[Opening SOURCE INFORMATION section]

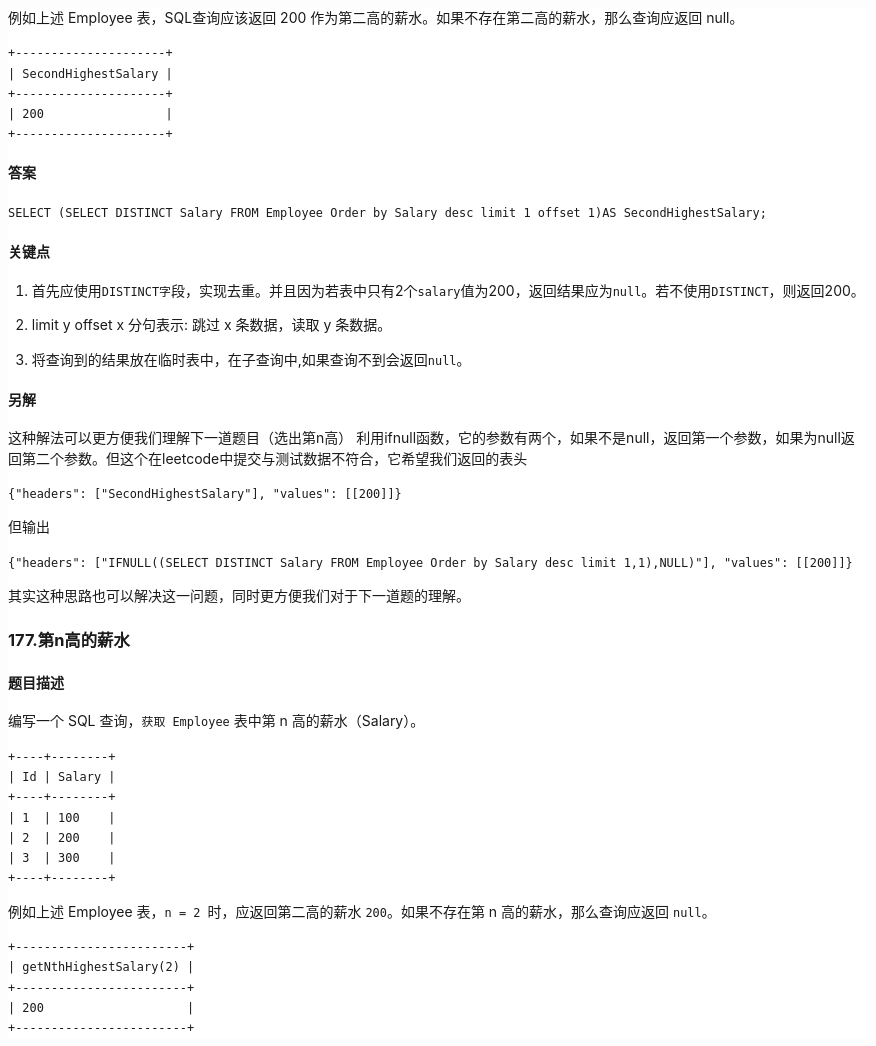例如上述 Employee 表，SQL查询应该返回 200 作为第二高的薪水。如果不存在第二高的薪水，那么查询应返回 null。
```
+---------------------+
| SecondHighestSalary |
+---------------------+
| 200                 |
+---------------------+
```

#### 答案
```
SELECT (SELECT DISTINCT Salary FROM Employee Order by Salary desc limit 1 offset 1)AS SecondHighestSalary;
```

####  关键点
1. 首先应使用`DISTINCT字`段，实现去重。并且因为若表中只有2个`salary`值为200，返回结果应为`null`。若不使用`DISTINCT`，则返回200。

2. limit y offset x 分句表示: 跳过 x 条数据，读取 y 条数据。

3. 将查询到的结果放在临时表中，在子查询中,如果查询不到会返回`null`。

#### 另解
这种解法可以更方便我们理解下一道题目（选出第n高）
利用ifnull函数，它的参数有两个，如果不是null，返回第一个参数，如果为null返回第二个参数。但这个在leetcode中提交与测试数据不符合，它希望我们返回的表头
```
{"headers": ["SecondHighestSalary"], "values": [[200]]}
```
但输出
```
{"headers": ["IFNULL((SELECT DISTINCT Salary FROM Employee Order by Salary desc limit 1,1),NULL)"], "values": [[200]]}
```
其实这种思路也可以解决这一问题，同时更方便我们对于下一道题的理解。

### 177.第n高的薪水
#### 题目描述
编写一个 SQL 查询，`获取 Employee` 表中第 n 高的薪水（Salary）。

```
+----+--------+
| Id | Salary |
+----+--------+
| 1  | 100    |
| 2  | 200    |
| 3  | 300    |
+----+--------+
```
例如上述 Employee 表，`n = 2 `时，应返回第二高的薪水 `200`。如果不存在第 n 高的薪水，那么查询应返回 `null`。
```
+------------------------+
| getNthHighestSalary(2) |
+------------------------+
| 200                    |
+------------------------+
```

[Closing SOURCE INFORMATION section]

**TASK**
The answer should be all lines from the entries above that hold the word "limit".

**SOLUTION**
SELECT (SELECT DISTINCT Salary FROM Employee Order by Salary desc limit 1 offset 1)AS SecondHighestSalary;
2. limit y offset x 分句表示: 跳过 x 条数据，读取 y 条数据。
{"headers": ["IFNULL((SELECT DISTINCT Salary FROM Employee Order by Salary desc limit 1,1),NULL)"], "values": [[200]]}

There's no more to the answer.